八言目 ブラインド・アンド・サイレント

「ずるい!私たちは皆がまんしてるのに!」アン。

「そーゆー自分勝手なとこ、ウザ……」ヒカリ。

「そうだ、だいたいきみは、いっつもいつも独断専行して僕たちを振り回してばかりで!」ついでにサン。


「ええい、痴話喧嘩は後にしろ!!」

 いきなりメグに迫り始めた舟峰ふなみねのぼるにブーイングを始めた言技使いたちに、大葉のもっともなお叱りが炸裂した。


「し……失礼しました」のぼるが、メグをぱっと離す。

「で。現場は何処なんだ」

「ええと、確か……芳野台よしのだい総合自然公園です」


「何だって!?」

 絶叫が教室いっぱいに響き、その場の全員が、後方を振り返る。

 声の主は、それまで教室の後方の隅で、スマホを弄っていた田原だった。

 居たのかコイツ。


「今日はアイドルフェスの日だ!地方活性化のために近隣の大都市で活動している複数のアイドル、またはグループを招聘してのコンサートが開催されている!特に俺の推しは、ソロシンガーアイドル『笹神千草(ささがみ ちぐさ)』ちゃん!歌い手でありながらキレキレで情熱的なダンスも駆使するパフォーマンスは圧倒的!本来なら今日、俺も行く予定だったのになんだかんだで行けなくて、すげえ悔しかったんだ……!」


「行きましょう、教授!千草ちゃんが危ない!」

 凄まじいやる気を見せる田原であった。


「そ、それはいいけど……」

 言技使いたちはちょっとヒいてた。



「行くと言っても、どうすれば?私たち皆で行くにしても、移動手段が――」

 メグが、メグらしからぬ真っ当な意見を述べた。確かに、言技コトワザ使いはなんやかんや大所帯になっている。これだけの人数でまとまって移動するには、車一台では足りない――。


「大丈夫だ。手は打ってある」

 大葉は至極落ち着いて、片手でメグを制すると、もう片方の手で、スーツのジャケットから、シャッ!とスマホを取り出してみせた。



――――――――――数分後。


「お待たせ!毎度ペンギン交通をご利用頂きありがとうございます!ってな!」

 

 大学内の銀杏の並木道を貫き、颯爽と現れたマイクロバスの乗降口がプシューと開き、例のタクシーの運転手の威勢の良い挨拶が轟いた。

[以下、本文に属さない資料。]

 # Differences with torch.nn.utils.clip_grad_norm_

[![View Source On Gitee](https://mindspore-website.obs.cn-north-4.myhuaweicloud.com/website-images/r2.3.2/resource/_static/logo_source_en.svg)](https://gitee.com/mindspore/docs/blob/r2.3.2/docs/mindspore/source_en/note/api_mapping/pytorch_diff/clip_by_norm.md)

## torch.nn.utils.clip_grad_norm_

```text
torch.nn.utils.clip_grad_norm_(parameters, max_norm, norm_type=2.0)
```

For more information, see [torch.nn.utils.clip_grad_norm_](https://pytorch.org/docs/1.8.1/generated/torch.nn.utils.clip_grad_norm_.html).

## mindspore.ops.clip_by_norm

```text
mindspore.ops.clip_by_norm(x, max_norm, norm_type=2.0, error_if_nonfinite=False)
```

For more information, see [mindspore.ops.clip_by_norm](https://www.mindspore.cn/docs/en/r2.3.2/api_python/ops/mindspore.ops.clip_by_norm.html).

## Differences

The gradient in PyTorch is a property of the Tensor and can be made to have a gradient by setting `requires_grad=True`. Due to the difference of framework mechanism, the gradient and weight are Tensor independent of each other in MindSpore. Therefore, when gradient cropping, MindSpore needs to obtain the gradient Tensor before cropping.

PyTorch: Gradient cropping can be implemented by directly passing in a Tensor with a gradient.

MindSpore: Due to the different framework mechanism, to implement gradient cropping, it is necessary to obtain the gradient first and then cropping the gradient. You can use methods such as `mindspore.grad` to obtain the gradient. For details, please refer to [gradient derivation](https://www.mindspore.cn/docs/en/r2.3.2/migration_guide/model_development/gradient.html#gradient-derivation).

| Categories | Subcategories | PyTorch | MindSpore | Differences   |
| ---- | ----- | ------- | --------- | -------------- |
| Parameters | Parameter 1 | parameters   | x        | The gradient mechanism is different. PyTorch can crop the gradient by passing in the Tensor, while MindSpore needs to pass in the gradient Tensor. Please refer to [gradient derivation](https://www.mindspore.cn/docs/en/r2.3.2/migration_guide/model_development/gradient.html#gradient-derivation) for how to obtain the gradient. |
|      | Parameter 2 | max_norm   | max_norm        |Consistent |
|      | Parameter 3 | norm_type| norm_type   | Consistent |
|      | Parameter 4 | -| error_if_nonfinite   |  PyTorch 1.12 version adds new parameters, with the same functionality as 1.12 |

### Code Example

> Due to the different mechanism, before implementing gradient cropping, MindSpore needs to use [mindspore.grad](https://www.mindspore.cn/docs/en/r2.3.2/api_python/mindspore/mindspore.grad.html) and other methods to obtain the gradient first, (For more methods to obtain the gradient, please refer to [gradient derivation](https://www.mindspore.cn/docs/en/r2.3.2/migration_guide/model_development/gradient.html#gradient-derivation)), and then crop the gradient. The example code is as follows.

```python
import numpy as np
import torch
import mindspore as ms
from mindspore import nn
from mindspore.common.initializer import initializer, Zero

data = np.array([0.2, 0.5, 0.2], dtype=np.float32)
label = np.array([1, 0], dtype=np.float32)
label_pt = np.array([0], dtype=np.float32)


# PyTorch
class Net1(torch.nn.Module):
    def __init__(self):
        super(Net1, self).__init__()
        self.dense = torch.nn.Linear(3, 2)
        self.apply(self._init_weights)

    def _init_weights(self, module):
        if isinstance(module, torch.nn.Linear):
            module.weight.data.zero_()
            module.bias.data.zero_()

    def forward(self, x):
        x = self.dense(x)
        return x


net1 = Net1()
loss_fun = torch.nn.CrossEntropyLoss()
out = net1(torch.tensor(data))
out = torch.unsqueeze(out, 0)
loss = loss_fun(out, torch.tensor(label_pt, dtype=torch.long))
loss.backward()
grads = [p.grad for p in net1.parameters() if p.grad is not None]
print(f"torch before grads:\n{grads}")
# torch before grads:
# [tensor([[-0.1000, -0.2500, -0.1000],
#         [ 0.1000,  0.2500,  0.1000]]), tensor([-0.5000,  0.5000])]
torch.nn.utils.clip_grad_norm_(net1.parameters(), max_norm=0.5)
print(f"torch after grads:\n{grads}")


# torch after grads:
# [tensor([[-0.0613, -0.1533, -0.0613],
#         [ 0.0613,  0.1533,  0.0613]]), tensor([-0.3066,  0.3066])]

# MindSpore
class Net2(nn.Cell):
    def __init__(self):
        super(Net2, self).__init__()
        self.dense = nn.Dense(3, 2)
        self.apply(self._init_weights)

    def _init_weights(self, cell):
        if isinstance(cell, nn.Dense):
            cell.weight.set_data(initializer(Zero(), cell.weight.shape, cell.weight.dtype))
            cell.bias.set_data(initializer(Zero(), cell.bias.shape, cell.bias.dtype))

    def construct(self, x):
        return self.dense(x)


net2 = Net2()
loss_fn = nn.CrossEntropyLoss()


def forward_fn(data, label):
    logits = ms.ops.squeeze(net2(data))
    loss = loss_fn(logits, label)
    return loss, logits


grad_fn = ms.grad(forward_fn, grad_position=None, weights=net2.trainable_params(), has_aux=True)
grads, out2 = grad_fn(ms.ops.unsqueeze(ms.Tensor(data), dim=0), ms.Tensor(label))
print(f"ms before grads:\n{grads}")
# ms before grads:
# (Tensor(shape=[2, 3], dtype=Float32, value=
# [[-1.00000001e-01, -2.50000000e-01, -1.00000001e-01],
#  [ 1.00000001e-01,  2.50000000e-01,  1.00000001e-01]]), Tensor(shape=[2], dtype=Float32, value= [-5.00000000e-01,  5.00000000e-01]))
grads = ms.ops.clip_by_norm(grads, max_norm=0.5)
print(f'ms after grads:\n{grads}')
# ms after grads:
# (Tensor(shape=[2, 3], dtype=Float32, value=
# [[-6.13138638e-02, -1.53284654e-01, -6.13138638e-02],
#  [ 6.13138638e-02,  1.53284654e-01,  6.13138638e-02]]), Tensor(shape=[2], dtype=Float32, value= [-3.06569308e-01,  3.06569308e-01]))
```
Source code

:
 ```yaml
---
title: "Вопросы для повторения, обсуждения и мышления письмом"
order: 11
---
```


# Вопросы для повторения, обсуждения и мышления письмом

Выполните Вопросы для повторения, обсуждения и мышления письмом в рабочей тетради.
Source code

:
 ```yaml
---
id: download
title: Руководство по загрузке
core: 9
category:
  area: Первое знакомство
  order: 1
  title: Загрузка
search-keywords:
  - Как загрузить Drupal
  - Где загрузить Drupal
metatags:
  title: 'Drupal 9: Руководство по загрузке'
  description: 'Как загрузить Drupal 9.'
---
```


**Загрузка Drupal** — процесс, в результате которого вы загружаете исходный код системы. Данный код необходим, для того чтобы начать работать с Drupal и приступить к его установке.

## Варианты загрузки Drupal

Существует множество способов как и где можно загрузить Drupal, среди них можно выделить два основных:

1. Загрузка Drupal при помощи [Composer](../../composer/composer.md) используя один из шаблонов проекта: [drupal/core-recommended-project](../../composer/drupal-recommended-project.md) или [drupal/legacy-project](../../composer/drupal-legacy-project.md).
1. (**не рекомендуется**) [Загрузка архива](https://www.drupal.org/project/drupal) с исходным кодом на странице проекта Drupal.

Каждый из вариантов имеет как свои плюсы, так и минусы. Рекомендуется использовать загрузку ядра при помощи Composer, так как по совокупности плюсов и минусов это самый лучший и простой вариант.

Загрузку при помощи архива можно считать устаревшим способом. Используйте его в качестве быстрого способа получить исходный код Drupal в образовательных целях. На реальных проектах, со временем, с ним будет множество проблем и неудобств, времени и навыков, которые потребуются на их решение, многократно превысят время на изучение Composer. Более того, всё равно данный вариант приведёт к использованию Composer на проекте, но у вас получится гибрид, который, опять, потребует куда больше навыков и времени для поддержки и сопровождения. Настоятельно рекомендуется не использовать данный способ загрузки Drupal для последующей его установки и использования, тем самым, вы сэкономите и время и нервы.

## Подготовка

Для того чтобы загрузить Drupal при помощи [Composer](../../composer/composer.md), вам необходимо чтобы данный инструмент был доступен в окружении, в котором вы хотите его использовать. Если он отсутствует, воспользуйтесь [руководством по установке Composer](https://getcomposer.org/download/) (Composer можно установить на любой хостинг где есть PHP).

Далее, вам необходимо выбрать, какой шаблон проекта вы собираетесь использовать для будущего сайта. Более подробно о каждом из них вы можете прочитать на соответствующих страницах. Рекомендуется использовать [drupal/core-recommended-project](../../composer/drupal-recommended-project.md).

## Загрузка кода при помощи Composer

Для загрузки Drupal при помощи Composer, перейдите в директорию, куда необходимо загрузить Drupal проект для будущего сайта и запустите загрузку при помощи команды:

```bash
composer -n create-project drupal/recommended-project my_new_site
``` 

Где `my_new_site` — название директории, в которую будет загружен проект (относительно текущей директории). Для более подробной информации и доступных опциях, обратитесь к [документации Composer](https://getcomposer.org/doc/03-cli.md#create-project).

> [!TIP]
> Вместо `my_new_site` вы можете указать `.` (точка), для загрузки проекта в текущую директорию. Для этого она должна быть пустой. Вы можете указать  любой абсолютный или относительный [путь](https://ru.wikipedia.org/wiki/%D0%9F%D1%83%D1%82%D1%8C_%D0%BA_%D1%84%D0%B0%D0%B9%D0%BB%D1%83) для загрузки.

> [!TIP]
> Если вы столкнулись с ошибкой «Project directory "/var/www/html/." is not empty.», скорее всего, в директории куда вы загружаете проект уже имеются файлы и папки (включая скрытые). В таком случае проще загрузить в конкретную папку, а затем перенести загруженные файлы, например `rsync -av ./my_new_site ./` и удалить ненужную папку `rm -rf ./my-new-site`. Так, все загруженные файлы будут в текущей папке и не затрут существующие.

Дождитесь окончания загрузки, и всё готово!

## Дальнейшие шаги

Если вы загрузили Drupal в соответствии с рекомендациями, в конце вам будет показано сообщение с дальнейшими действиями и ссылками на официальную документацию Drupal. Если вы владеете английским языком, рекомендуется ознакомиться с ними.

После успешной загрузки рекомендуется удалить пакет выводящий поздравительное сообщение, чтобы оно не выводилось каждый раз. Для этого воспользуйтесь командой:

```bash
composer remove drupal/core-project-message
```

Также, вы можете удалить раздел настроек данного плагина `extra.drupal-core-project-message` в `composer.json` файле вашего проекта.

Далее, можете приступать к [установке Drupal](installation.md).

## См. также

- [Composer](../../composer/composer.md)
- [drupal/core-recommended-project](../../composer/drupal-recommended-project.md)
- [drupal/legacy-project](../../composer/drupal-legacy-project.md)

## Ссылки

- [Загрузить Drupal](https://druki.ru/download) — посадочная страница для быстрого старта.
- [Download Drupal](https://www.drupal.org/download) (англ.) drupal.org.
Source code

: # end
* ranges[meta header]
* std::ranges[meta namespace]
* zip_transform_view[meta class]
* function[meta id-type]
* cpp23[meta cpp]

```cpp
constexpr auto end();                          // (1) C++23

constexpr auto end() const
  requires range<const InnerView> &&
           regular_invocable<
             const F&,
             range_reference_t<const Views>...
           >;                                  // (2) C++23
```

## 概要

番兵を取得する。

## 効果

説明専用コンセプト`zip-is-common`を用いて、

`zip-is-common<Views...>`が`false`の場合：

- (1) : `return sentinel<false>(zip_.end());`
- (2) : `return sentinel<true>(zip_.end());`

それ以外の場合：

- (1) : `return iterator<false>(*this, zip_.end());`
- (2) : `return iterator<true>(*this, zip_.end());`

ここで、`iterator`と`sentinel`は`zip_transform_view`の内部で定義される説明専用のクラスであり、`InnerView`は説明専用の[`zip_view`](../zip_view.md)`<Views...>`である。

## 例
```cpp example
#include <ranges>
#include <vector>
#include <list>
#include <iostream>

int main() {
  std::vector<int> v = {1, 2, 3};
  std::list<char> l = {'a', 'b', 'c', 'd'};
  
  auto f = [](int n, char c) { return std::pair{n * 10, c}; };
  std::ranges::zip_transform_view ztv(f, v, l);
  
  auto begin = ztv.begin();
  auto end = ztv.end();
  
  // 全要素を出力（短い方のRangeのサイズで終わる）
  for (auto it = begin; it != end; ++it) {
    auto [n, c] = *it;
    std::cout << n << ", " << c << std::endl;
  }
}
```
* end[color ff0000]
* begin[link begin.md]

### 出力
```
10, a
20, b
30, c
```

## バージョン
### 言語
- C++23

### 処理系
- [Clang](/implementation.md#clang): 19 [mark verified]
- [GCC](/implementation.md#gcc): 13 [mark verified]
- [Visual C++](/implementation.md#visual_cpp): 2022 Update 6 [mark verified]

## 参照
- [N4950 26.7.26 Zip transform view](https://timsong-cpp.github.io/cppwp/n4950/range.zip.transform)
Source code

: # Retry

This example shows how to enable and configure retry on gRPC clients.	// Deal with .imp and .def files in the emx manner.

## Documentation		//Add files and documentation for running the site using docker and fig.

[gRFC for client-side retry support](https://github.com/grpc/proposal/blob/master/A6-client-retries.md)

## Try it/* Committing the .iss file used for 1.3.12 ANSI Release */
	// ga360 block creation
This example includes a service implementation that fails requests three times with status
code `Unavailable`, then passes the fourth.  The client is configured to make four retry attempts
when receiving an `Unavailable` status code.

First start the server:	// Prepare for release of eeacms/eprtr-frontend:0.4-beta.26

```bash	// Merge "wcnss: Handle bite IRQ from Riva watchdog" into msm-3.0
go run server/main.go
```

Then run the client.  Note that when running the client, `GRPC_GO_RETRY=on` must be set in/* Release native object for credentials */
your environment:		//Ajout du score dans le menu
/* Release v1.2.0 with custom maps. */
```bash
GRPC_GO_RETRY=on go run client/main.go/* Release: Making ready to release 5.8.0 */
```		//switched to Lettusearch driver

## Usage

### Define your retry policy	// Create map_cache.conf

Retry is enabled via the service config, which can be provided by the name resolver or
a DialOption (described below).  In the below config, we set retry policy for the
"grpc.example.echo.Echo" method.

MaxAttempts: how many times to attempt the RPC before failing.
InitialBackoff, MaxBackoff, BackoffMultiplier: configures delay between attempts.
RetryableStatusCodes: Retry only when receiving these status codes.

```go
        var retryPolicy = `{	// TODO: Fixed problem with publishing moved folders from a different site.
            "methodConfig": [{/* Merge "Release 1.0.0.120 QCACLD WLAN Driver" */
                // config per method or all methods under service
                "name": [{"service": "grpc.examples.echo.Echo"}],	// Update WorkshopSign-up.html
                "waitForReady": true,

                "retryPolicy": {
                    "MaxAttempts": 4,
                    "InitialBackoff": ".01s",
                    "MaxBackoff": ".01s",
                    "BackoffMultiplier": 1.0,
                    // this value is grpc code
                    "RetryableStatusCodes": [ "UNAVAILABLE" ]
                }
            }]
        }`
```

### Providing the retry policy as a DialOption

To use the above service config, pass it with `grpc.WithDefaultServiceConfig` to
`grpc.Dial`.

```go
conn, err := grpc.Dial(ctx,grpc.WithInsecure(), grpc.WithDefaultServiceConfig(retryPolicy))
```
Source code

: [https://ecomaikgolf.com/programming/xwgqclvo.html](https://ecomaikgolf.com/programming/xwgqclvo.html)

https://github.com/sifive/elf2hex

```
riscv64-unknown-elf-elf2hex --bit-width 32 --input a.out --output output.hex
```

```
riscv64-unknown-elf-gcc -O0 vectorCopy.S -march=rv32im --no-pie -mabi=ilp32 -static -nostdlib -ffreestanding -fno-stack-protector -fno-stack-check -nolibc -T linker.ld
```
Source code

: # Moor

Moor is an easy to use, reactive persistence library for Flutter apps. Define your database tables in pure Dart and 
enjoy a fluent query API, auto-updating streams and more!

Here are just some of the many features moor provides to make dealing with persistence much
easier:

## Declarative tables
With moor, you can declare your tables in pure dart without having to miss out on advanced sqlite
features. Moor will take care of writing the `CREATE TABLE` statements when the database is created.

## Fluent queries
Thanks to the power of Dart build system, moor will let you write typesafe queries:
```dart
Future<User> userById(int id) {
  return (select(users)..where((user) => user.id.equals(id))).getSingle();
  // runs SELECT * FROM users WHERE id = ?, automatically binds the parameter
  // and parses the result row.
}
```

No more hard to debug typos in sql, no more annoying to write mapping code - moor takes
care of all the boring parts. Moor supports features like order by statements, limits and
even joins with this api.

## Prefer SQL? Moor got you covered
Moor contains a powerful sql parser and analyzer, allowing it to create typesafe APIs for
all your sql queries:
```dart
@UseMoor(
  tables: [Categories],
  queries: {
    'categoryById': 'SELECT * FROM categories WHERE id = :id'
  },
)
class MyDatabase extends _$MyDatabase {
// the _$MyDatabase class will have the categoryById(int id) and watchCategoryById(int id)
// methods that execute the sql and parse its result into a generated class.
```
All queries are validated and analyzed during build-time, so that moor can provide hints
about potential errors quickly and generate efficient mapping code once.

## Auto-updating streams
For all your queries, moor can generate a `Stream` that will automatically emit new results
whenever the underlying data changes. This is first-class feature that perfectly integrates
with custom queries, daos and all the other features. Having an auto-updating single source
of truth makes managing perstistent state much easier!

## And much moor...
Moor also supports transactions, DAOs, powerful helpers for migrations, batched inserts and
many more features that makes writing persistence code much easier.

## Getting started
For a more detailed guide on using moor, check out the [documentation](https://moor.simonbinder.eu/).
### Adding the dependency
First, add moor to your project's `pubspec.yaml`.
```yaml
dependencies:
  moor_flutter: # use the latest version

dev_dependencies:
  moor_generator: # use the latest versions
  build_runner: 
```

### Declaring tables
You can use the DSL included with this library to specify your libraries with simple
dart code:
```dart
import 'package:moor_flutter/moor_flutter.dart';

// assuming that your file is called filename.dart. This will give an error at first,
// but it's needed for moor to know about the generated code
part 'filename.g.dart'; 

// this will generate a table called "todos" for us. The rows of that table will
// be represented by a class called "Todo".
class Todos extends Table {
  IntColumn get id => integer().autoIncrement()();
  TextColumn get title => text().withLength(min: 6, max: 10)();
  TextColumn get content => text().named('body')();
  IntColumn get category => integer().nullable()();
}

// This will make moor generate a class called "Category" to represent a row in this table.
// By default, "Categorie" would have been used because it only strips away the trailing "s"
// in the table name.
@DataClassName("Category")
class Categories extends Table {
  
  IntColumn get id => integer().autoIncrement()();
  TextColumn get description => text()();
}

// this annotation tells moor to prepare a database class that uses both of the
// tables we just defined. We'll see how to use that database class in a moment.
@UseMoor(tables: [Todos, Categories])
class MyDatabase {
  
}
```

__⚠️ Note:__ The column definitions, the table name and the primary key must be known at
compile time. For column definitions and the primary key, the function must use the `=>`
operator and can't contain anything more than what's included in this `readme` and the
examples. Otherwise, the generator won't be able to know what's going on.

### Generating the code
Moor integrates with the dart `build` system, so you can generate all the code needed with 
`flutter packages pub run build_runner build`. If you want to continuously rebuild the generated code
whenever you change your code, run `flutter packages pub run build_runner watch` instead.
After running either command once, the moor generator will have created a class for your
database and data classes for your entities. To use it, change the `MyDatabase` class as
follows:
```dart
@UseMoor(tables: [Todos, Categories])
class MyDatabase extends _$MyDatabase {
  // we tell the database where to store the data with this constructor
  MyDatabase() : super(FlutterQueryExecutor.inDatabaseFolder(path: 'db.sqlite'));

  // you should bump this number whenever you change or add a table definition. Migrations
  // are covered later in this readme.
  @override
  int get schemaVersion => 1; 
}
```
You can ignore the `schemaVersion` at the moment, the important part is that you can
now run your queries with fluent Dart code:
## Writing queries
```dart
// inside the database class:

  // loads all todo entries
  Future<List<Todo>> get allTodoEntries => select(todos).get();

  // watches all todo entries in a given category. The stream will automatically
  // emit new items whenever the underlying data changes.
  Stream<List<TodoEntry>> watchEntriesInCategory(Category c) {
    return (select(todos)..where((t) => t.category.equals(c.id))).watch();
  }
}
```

 詳細は割愛するが、ざっくり言うと増え続ける言技使いたちの足とするため、大葉が彼の勤務する交通会社と個人的に契約を交わし、必要に応じてレンタルできるようにしていたのだった。


「すまんな、赤村くん」

「気にすんな、詳しいことは知らんが、この街の危機なんだろ?いち市民として協力するのが義務ってもんよ。さあ、乗んなお嬢ちゃんたち!」


「こんにちはっ」

「いつもお世話になります」

 口々に礼を述べながら、どやどやとバスに乗り込む言技使いたちが、座席に次々と収まっていく。最後に乗り込んだ大葉は、赤村の脇に立ち。


「芳野台公園まで頼む」

「あいよ、そんじゃあ出発進行!発車オーライ!!」


 総勢八名を乗せた薄茶色の小汚いマイクロバスは、発進した。


―――――――――――


 県立芳野台公園は、市街地の北東に広がる標高200mの台地に整備された都市型総合公園である。

 その敷地総面積はおよそ30haに及び、季節に応じて様々なイベントが行われたり、キャンプやスポーツ施設も併設されるなど、市民の憩いの広場として親しまれていた。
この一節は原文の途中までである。